It should be noted, too, that the rise in "achievement" registered by our students on the SOLs has not been matched by their performance on the other test that all Virginia students take, the norm-referenced Stanford Achievement Test-9th Edition. This is especially true in 6th and 9th grades. Between 1999 and 2001, average percentiles in 6th grade reading on Stanford-9 tests did not improve. In 2002, they went up by 1 percentile. In 9th grade reading and math, scores have simply not budged. Compare that with the rising pass rates on Virginia's Standards of Learning tests.

For those who hold up Virginia as an example of rising student achievement, be warned that our definition of achievement is dubious at best.

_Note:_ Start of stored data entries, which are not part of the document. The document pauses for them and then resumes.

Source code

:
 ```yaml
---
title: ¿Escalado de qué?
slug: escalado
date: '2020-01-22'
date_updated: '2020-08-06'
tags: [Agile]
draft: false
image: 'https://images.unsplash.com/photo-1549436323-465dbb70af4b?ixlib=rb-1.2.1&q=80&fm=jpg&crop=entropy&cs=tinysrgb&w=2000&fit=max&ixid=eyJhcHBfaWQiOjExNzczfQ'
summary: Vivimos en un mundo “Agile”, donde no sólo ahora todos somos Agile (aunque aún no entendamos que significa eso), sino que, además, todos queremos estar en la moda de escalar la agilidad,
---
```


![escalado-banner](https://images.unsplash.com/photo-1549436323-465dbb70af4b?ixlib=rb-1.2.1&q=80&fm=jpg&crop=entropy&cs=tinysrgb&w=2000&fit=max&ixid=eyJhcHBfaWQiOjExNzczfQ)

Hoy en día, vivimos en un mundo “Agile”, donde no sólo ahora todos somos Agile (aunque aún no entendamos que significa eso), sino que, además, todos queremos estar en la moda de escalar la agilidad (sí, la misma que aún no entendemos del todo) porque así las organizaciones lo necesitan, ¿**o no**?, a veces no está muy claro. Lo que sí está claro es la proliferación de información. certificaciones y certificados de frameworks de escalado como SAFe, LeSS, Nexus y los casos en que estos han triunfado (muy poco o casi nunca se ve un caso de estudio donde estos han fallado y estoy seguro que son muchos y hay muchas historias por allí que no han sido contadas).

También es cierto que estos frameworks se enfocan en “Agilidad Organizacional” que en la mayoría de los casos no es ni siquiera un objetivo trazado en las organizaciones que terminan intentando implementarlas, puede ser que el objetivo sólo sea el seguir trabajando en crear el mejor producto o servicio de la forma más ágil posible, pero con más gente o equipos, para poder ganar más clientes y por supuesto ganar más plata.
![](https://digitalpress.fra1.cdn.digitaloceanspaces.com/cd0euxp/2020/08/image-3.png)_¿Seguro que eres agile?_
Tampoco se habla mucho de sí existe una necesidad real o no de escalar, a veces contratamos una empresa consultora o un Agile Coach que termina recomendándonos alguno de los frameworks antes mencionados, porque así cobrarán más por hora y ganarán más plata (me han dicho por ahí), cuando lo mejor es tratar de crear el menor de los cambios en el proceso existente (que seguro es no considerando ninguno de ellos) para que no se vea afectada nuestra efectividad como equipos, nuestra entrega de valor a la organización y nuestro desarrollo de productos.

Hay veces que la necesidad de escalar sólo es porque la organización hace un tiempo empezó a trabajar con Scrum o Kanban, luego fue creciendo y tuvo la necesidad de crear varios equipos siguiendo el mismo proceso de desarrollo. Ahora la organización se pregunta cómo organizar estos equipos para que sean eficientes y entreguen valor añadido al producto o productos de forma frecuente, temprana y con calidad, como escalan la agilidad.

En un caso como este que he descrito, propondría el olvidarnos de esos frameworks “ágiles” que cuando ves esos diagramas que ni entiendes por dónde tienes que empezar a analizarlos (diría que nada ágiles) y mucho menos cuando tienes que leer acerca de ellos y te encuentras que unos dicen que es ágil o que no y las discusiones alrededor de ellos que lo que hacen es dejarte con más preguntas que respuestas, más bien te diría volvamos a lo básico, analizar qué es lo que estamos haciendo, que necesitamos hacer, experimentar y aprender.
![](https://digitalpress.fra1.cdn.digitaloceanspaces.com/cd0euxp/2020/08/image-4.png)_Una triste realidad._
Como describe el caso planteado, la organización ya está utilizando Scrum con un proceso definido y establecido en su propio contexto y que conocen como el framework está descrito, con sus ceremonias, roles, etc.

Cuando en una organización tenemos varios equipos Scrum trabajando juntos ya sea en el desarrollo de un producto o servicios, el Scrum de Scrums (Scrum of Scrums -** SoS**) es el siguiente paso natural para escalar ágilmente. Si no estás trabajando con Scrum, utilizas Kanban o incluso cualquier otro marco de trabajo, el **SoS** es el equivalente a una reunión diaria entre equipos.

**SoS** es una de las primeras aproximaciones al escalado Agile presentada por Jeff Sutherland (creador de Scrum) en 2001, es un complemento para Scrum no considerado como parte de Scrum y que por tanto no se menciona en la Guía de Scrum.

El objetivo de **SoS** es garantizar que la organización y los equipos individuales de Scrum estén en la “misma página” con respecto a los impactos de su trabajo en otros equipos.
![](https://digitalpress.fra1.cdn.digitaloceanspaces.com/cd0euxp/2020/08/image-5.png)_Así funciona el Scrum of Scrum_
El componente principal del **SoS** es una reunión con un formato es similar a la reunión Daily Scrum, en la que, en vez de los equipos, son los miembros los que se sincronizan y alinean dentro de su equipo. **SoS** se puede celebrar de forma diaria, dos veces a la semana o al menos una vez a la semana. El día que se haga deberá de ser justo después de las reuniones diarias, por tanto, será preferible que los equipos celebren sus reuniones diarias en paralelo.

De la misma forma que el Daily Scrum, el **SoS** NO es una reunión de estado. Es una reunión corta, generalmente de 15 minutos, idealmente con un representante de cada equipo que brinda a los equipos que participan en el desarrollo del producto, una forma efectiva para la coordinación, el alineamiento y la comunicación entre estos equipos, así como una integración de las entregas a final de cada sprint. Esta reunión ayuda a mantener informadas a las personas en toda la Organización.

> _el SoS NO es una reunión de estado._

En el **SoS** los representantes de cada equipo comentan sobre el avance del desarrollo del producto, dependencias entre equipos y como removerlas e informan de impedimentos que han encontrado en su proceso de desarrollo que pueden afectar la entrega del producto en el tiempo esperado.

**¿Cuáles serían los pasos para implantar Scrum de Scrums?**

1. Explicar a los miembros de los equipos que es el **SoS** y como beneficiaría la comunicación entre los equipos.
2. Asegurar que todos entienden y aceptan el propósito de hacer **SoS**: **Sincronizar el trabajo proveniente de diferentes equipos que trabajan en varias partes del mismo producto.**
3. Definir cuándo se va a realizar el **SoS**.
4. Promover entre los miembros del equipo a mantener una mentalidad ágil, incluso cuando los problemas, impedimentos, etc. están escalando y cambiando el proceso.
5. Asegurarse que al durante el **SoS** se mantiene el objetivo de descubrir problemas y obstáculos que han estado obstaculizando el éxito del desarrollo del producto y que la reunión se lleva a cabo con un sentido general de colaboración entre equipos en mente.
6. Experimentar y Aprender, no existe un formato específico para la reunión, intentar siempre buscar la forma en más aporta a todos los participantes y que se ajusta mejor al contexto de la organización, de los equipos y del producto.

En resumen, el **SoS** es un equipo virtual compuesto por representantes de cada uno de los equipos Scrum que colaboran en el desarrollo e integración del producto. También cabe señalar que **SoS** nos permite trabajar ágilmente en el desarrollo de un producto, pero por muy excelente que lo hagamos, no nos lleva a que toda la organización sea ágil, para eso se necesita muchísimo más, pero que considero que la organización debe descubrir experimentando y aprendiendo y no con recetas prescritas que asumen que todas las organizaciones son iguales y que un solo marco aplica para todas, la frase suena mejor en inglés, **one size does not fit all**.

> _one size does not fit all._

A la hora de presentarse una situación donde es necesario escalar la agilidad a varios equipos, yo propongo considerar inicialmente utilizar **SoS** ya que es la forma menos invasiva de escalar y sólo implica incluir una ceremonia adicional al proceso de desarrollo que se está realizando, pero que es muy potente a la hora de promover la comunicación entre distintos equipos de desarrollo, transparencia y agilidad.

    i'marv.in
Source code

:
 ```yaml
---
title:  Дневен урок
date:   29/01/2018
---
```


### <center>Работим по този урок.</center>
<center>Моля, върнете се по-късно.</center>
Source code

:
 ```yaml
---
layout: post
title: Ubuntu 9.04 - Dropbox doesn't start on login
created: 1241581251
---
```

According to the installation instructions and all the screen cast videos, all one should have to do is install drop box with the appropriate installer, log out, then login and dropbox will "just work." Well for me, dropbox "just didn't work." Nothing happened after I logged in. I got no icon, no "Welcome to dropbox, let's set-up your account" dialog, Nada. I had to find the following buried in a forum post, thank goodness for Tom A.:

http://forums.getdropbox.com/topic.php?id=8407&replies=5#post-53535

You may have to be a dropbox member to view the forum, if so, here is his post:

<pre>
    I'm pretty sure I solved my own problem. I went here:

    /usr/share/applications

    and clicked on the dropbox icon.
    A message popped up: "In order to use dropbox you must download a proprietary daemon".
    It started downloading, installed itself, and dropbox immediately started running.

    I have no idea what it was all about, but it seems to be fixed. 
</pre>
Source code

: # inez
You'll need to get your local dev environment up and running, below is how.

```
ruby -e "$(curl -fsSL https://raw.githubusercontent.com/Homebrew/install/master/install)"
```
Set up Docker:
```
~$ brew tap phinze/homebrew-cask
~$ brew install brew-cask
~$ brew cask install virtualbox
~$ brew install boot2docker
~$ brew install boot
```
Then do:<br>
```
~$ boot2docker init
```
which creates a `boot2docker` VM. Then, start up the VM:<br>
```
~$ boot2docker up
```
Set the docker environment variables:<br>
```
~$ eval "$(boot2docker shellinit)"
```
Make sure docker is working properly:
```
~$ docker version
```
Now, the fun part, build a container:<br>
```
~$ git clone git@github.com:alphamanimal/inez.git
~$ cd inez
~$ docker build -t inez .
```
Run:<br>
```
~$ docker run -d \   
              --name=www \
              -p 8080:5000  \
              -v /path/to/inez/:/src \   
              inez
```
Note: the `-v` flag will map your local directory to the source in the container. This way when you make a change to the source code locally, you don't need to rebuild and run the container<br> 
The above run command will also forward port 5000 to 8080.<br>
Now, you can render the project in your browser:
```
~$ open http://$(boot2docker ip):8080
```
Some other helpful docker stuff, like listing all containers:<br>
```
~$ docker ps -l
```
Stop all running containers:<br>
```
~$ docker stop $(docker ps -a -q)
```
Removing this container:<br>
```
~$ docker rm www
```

If the goal of education is to narrow the curriculum so that students can bubble-in a few more multiple-choice questions and allow policymakers to pretend students have learned more and better, then Virginia's efforts are paying off.

But almost six years into SOL testing, and with more than $100 million in state money spent on the program, we have rising pass rates on these tests—and not much else.

Mickey VanDerwerker
Bedford, Va.

Catholic Gathering Given Short Shrift

To the Editor:

As a career Catholic school educator, it was gratifying to see an article about the 100th convention of the National Catholic Educational Association in St. Louis (St. Louis Catholic Educators' Group Marks Centennial With Look Ahead," Reporter's Notebook, April 30, 2003.)

Each year, this convention is a wonderful opportunity for those who serve in Catholic schools to gather together in prayer, in celebration, and in commitment to ongoing professional development. Suffice it to say that though vouchers and sex abuse were the predominant interest of your article, these topics occupied very little attention among those in attendance at the convention.

We came to learn, to enjoy the company of fellow Catholic school educators, and to reinforce our commitment to schools where faith and knowledge come together. There were over 700 workshops, seminars, and speeches offered at the convention, and your article struck on only two of them. Certainly, a prudent reporting would call for a higher degree of balance.

Gerard Ragan
Principal
St. Paul School
Eugene, Ore.

Technology on Hold

To the Editor:

Your front-page article "Budget Crises Lead to Delays for Technology" (May 7, 2003) provides an excellent account of the unfolding impact that state and local budget deficits are having on school technology spending. Budget reductions at the school level for computer upgrades and technology support are indeed poorly timed. The 40 billion investment in school technology infrastructures made over the past decade is now in need of significant care and feeding. Schools in low-income communities will likely be hardest hit, since many are located in urban areas facing the most dire budget crises. This is particularly alarming, given that schools often function as the primary technology access point for low-income students. It is essential that we ensure that no child be left behind in the information age.

As one would imagine, a critically important aspect of this emerging problem is the potential impact that cuts in technology spending could have on the development of 21st-century skills. Without an adequately maintained technology infrastructure, schools will be incapable of providing educational opportunities for students to achieve technological literacy, as required by the "No Child Left Behind" Act of 2001. Schools can ill afford to postpone addressing these skills until the economic outlook brightens. To do so would be to turn their backs on the educational needs of the current generation of elementary and secondary students.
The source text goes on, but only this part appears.